* _Required action_
The records that follow are to be transcribed in full, without their images.

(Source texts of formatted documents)
***
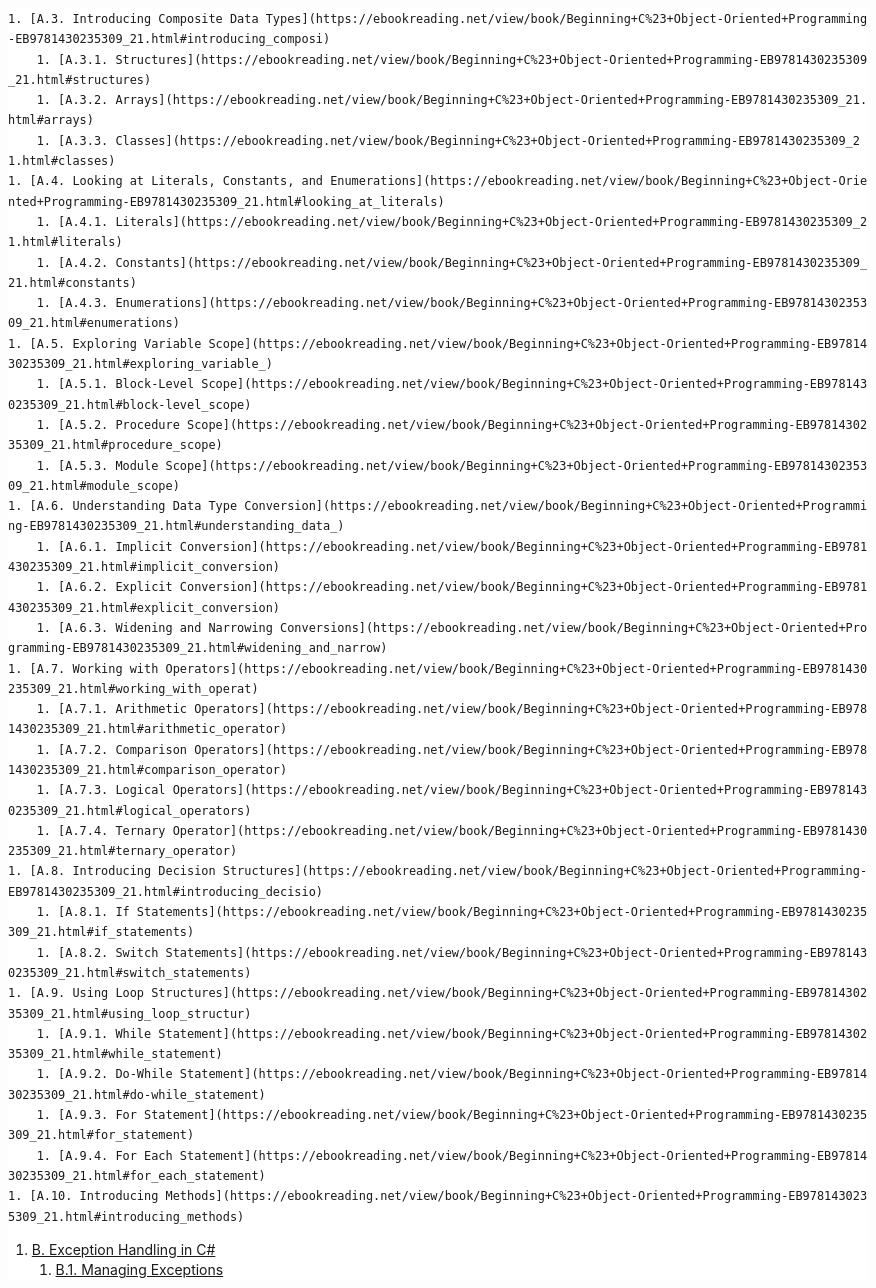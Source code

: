     1. [A.3. Introducing Composite Data Types](https://ebookreading.net/view/book/Beginning+C%23+Object-Oriented+Programming-EB9781430235309_21.html#introducing_composi)
        1. [A.3.1. Structures](https://ebookreading.net/view/book/Beginning+C%23+Object-Oriented+Programming-EB9781430235309_21.html#structures)
        1. [A.3.2. Arrays](https://ebookreading.net/view/book/Beginning+C%23+Object-Oriented+Programming-EB9781430235309_21.html#arrays)
        1. [A.3.3. Classes](https://ebookreading.net/view/book/Beginning+C%23+Object-Oriented+Programming-EB9781430235309_21.html#classes)
    1. [A.4. Looking at Literals, Constants, and Enumerations](https://ebookreading.net/view/book/Beginning+C%23+Object-Oriented+Programming-EB9781430235309_21.html#looking_at_literals)
        1. [A.4.1. Literals](https://ebookreading.net/view/book/Beginning+C%23+Object-Oriented+Programming-EB9781430235309_21.html#literals)
        1. [A.4.2. Constants](https://ebookreading.net/view/book/Beginning+C%23+Object-Oriented+Programming-EB9781430235309_21.html#constants)
        1. [A.4.3. Enumerations](https://ebookreading.net/view/book/Beginning+C%23+Object-Oriented+Programming-EB9781430235309_21.html#enumerations)
    1. [A.5. Exploring Variable Scope](https://ebookreading.net/view/book/Beginning+C%23+Object-Oriented+Programming-EB9781430235309_21.html#exploring_variable_)
        1. [A.5.1. Block-Level Scope](https://ebookreading.net/view/book/Beginning+C%23+Object-Oriented+Programming-EB9781430235309_21.html#block-level_scope)
        1. [A.5.2. Procedure Scope](https://ebookreading.net/view/book/Beginning+C%23+Object-Oriented+Programming-EB9781430235309_21.html#procedure_scope)
        1. [A.5.3. Module Scope](https://ebookreading.net/view/book/Beginning+C%23+Object-Oriented+Programming-EB9781430235309_21.html#module_scope)
    1. [A.6. Understanding Data Type Conversion](https://ebookreading.net/view/book/Beginning+C%23+Object-Oriented+Programming-EB9781430235309_21.html#understanding_data_)
        1. [A.6.1. Implicit Conversion](https://ebookreading.net/view/book/Beginning+C%23+Object-Oriented+Programming-EB9781430235309_21.html#implicit_conversion)
        1. [A.6.2. Explicit Conversion](https://ebookreading.net/view/book/Beginning+C%23+Object-Oriented+Programming-EB9781430235309_21.html#explicit_conversion)
        1. [A.6.3. Widening and Narrowing Conversions](https://ebookreading.net/view/book/Beginning+C%23+Object-Oriented+Programming-EB9781430235309_21.html#widening_and_narrow)
    1. [A.7. Working with Operators](https://ebookreading.net/view/book/Beginning+C%23+Object-Oriented+Programming-EB9781430235309_21.html#working_with_operat)
        1. [A.7.1. Arithmetic Operators](https://ebookreading.net/view/book/Beginning+C%23+Object-Oriented+Programming-EB9781430235309_21.html#arithmetic_operator)
        1. [A.7.2. Comparison Operators](https://ebookreading.net/view/book/Beginning+C%23+Object-Oriented+Programming-EB9781430235309_21.html#comparison_operator)
        1. [A.7.3. Logical Operators](https://ebookreading.net/view/book/Beginning+C%23+Object-Oriented+Programming-EB9781430235309_21.html#logical_operators)
        1. [A.7.4. Ternary Operator](https://ebookreading.net/view/book/Beginning+C%23+Object-Oriented+Programming-EB9781430235309_21.html#ternary_operator)
    1. [A.8. Introducing Decision Structures](https://ebookreading.net/view/book/Beginning+C%23+Object-Oriented+Programming-EB9781430235309_21.html#introducing_decisio)
        1. [A.8.1. If Statements](https://ebookreading.net/view/book/Beginning+C%23+Object-Oriented+Programming-EB9781430235309_21.html#if_statements)
        1. [A.8.2. Switch Statements](https://ebookreading.net/view/book/Beginning+C%23+Object-Oriented+Programming-EB9781430235309_21.html#switch_statements)
    1. [A.9. Using Loop Structures](https://ebookreading.net/view/book/Beginning+C%23+Object-Oriented+Programming-EB9781430235309_21.html#using_loop_structur)
        1. [A.9.1. While Statement](https://ebookreading.net/view/book/Beginning+C%23+Object-Oriented+Programming-EB9781430235309_21.html#while_statement)
        1. [A.9.2. Do-While Statement](https://ebookreading.net/view/book/Beginning+C%23+Object-Oriented+Programming-EB9781430235309_21.html#do-while_statement)
        1. [A.9.3. For Statement](https://ebookreading.net/view/book/Beginning+C%23+Object-Oriented+Programming-EB9781430235309_21.html#for_statement)
        1. [A.9.4. For Each Statement](https://ebookreading.net/view/book/Beginning+C%23+Object-Oriented+Programming-EB9781430235309_21.html#for_each_statement)
    1. [A.10. Introducing Methods](https://ebookreading.net/view/book/Beginning+C%23+Object-Oriented+Programming-EB9781430235309_21.html#introducing_methods)
1. [B. Exception Handling in C#](https://ebookreading.net/view/book/Beginning+C%23+Object-Oriented+Programming-EB9781430235309_22.html)
    1. [B.1. Managing Exceptions](https://ebookreading.net/view/book/Beginning+C%23+Object-Oriented+Programming-EB9781430235309_22.html#managing_exceptions)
***
* _Answer section_
Source code

:     1. [A.3. Introducing Composite Data Types](https://ebookreading.net/view/book/Beginning+C%23+Object-Oriented+Programming-EB9781430235309_21.html#introducing_composi)
        1. [A.3.1. Structures](https://ebookreading.net/view/book/Beginning+C%23+Object-Oriented+Programming-EB9781430235309_21.html#structures)
        1. [A.3.2. Arrays](https://ebookreading.net/view/book/Beginning+C%23+Object-Oriented+Programming-EB9781430235309_21.html#arrays)
        1. [A.3.3. Classes](https://ebookreading.net/view/book/Beginning+C%23+Object-Oriented+Programming-EB9781430235309_21.html#classes)
    1. [A.4. Looking at Literals, Constants, and Enumerations](https://ebookreading.net/view/book/Beginning+C%23+Object-Oriented+Programming-EB9781430235309_21.html#looking_at_literals)
        1. [A.4.1. Literals](https://ebookreading.net/view/book/Beginning+C%23+Object-Oriented+Programming-EB9781430235309_21.html#literals)
        1. [A.4.2. Constants](https://ebookreading.net/view/book/Beginning+C%23+Object-Oriented+Programming-EB9781430235309_21.html#constants)
        1. [A.4.3. Enumerations](https://ebookreading.net/view/book/Beginning+C%23+Object-Oriented+Programming-EB9781430235309_21.html#enumerations)
    1. [A.5. Exploring Variable Scope](https://ebookreading.net/view/book/Beginning+C%23+Object-Oriented+Programming-EB9781430235309_21.html#exploring_variable_)
        1. [A.5.1. Block-Level Scope](https://ebookreading.net/view/book/Beginning+C%23+Object-Oriented+Programming-EB9781430235309_21.html#block-level_scope)
        1. [A.5.2. Procedure Scope](https://ebookreading.net/view/book/Beginning+C%23+Object-Oriented+Programming-EB9781430235309_21.html#procedure_scope)
        1. [A.5.3. Module Scope](https://ebookreading.net/view/book/Beginning+C%23+Object-Oriented+Programming-EB9781430235309_21.html#module_scope)
    1. [A.6. Understanding Data Type Conversion](https://ebookreading.net/view/book/Beginning+C%23+Object-Oriented+Programming-EB9781430235309_21.html#understanding_data_)
        1. [A.6.1. Implicit Conversion](https://ebookreading.net/view/book/Beginning+C%23+Object-Oriented+Programming-EB9781430235309_21.html#implicit_conversion)
        1. [A.6.2. Explicit Conversion](https://ebookreading.net/view/book/Beginning+C%23+Object-Oriented+Programming-EB9781430235309_21.html#explicit_conversion)
        1. [A.6.3. Widening and Narrowing Conversions](https://ebookreading.net/view/book/Beginning+C%23+Object-Oriented+Programming-EB9781430235309_21.html#widening_and_narrow)
    1. [A.7. Working with Operators](https://ebookreading.net/view/book/Beginning+C%23+Object-Oriented+Programming-EB9781430235309_21.html#working_with_operat)
        1. [A.7.1. Arithmetic Operators](https://ebookreading.net/view/book/Beginning+C%23+Object-Oriented+Programming-EB9781430235309_21.html#arithmetic_operator)
        1. [A.7.2. Comparison Operators](https://ebookreading.net/view/book/Beginning+C%23+Object-Oriented+Programming-EB9781430235309_21.html#comparison_operator)
        1. [A.7.3. Logical Operators](https://ebookreading.net/view/book/Beginning+C%23+Object-Oriented+Programming-EB9781430235309_21.html#logical_operators)
        1. [A.7.4. Ternary Operator](https://ebookreading.net/view/book/Beginning+C%23+Object-Oriented+Programming-EB9781430235309_21.html#ternary_operator)
    1. [A.8. Introducing Decision Structures](https://ebookreading.net/view/book/Beginning+C%23+Object-Oriented+Programming-EB9781430235309_21.html#introducing_decisio)
        1. [A.8.1. If Statements](https://ebookreading.net/view/book/Beginning+C%23+Object-Oriented+Programming-EB9781430235309_21.html#if_statements)
        1. [A.8.2. Switch Statements](https://ebookreading.net/view/book/Beginning+C%23+Object-Oriented+Programming-EB9781430235309_21.html#switch_statements)
    1. [A.9. Using Loop Structures](https://ebookreading.net/view/book/Beginning+C%23+Object-Oriented+Programming-EB9781430235309_21.html#using_loop_structur)
        1. [A.9.1. While Statement](https://ebookreading.net/view/book/Beginning+C%23+Object-Oriented+Programming-EB9781430235309_21.html#while_statement)
        1. [A.9.2. Do-While Statement](https://ebookreading.net/view/book/Beginning+C%23+Object-Oriented+Programming-EB9781430235309_21.html#do-while_statement)
        1. [A.9.3. For Statement](https://ebookreading.net/view/book/Beginning+C%23+Object-Oriented+Programming-EB9781430235309_21.html#for_statement)
        1. [A.9.4. For Each Statement](https://ebookreading.net/view/book/Beginning+C%23+Object-Oriented+Programming-EB9781430235309_21.html#for_each_statement)
    1. [A.10. Introducing Methods](https://ebookreading.net/view/book/Beginning+C%23+Object-Oriented+Programming-EB9781430235309_21.html#introducing_methods)
1. [B. Exception Handling in C#](https://ebookreading.net/view/book/Beginning+C%23+Object-Oriented+Programming-EB9781430235309_22.html)
    1. [B.1. Managing Exceptions](https://ebookreading.net/view/book/Beginning+C%23+Object-Oriented+Programming-EB9781430235309_22.html#managing_exceptions)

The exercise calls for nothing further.